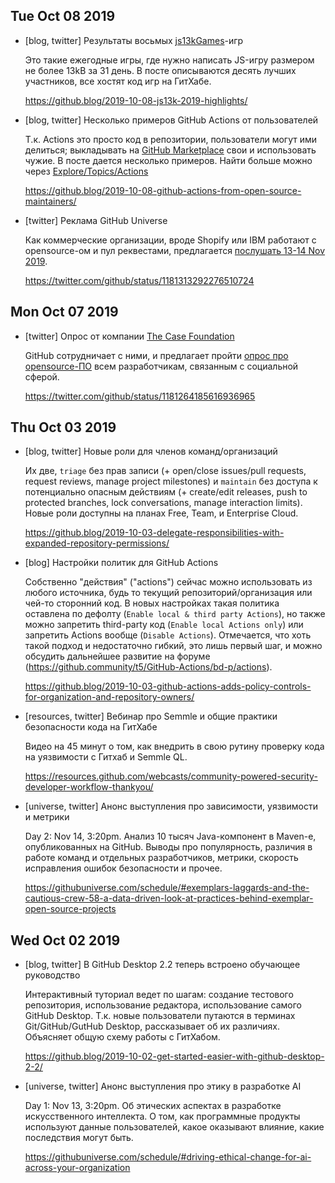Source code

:## Tue Oct 08 2019

- [blog, twitter] Результаты восьмых [js13kGames](https://js13kgames.com)-игр

  Это такие ежегодные игры, где нужно написать JS-игру размером не более 13kB за 31 день. В посте описываются десять лучших участников, все хостят код игр на ГитХабе.

  <https://github.blog/2019-10-08-js13k-2019-highlights/>

- [blog, twitter] Несколько примеров GitHub Actions от пользователей

  Т.к. Actions это просто код в репозитории, пользователи могут ими делиться; выкладывать на [GitHub Marketplace](https://github.com/marketplace?type=actions) свои и использовать чужие. В посте дается несколько примеров. Найти больше можно через [Explore/Topics/Actions](https://github.com/topics/actions)

  <https://github.blog/2019-10-08-github-actions-from-open-source-maintainers/>

- [twitter] Реклама GitHub Universe

  Как коммерческие организации, вроде Shopify или IBM работают с opensource-ом и пул реквестами, предлагается [послушать 13-14 Nov 2019](https://githubuniverse.com/schedule/).

  <https://twitter.com/github/status/1181313292276510724>

## Mon Oct 07 2019

- [twitter] Опрос от компании [The Case Foundation](https://casefoundation.org)

  GitHub сотрудничает с ними, и предлагает пройти [опрос про opensource-ПО](https://www.surveymonkey.com/r/JRY5HWN?organization_name=github) всем разработчикам, связанным с социальной сферой.

  <https://twitter.com/github/status/1181264185616936965>

## Thu Oct 03 2019

- [blog, twitter] Новые роли для членов команд/организаций

  Их две, `triage` без прав записи (+ open/close issues/pull requests, request reviews, manage project milestones) и `maintain` без доступа к потенциально опасным действиям (+ create/edit releases, push to protected branches, lock conversations, manage interaction limits). Новые роли доступны на планах Free, Team, и Enterprise Cloud.

  <https://github.blog/2019-10-03-delegate-responsibilities-with-expanded-repository-permissions/>

- [blog] Настройки политик для GitHub Actions

  Собственно "действия" ("actions") сейчас можно использовать из любого источника, будь то текущий репозиторий/организация или чей-то сторонний код. В новых настройках такая политика оставлена по дефолту (`Enable local & third party Actions`), но также можно запретить third-party код (`Enable local Actions only`) или запретить Actions вообще (`Disable Actions`). Отмечается, что хоть такой подход и недостаточно гибкий, это лишь первый шаг, и можно обсудить дальнейшее развитие на форуме (<https://github.community/t5/GitHub-Actions/bd-p/actions>).

  <https://github.blog/2019-10-03-github-actions-adds-policy-controls-for-organization-and-repository-owners/>

- [resources, twitter] Вебинар про Semmle и общие практики безопасности кода на ГитХабе

  Видео на 45 минут о том, как внедрить в свою рутину проверку кода на уязвимости с Гитхаб и Semmle QL.

  <https://resources.github.com/webcasts/community-powered-security-developer-workflow-thankyou/>

- [universe, twitter] Анонс выступления про зависимости, уязвимости и метрики

  Day 2: Nov 14, 3:20pm. Анализ 10 тысяч Java-компонент в Maven-е, опубликованных на GitHub. Выводы про популярность, различия в работе команд и отдельных разработчиков, метрики, скорость исправления ошибок безопасности и прочее.

  <https://githubuniverse.com/schedule/#exemplars-laggards-and-the-cautious-crew-58-a-data-driven-look-at-practices-behind-exemplar-open-source-projects>

## Wed Oct 02 2019

- [blog, twitter] В GitHub Desktop 2.2 теперь встроено обучающее руководство

  Интерактивный туториал ведет по шагам: создание тестового репозитория, использование редактора, использование самого GitHub Desktop. Т.к. новые пользователи путаются в терминах Git/GitHub/GutHub Desktop, рассказывает об их различиях. Объясняет общую схему работы с ГитХабом.

  <https://github.blog/2019-10-02-get-started-easier-with-github-desktop-2-2/>

- [universe, twitter] Анонс выступления про этику в разработке AI

  Day 1: Nov 13, 3:20pm. Об этических аспектах в разработке искусственного интеллекта. О том, как программные продукты используют данные пользователей, какое оказывают влияние, какие последствия могут быть.

  <https://githubuniverse.com/schedule/#driving-ethical-change-for-ai-across-your-organization>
################
In the data above, how many lines hold the word "with"? Give only the number.

#### ANSWER FOR THE TASK
2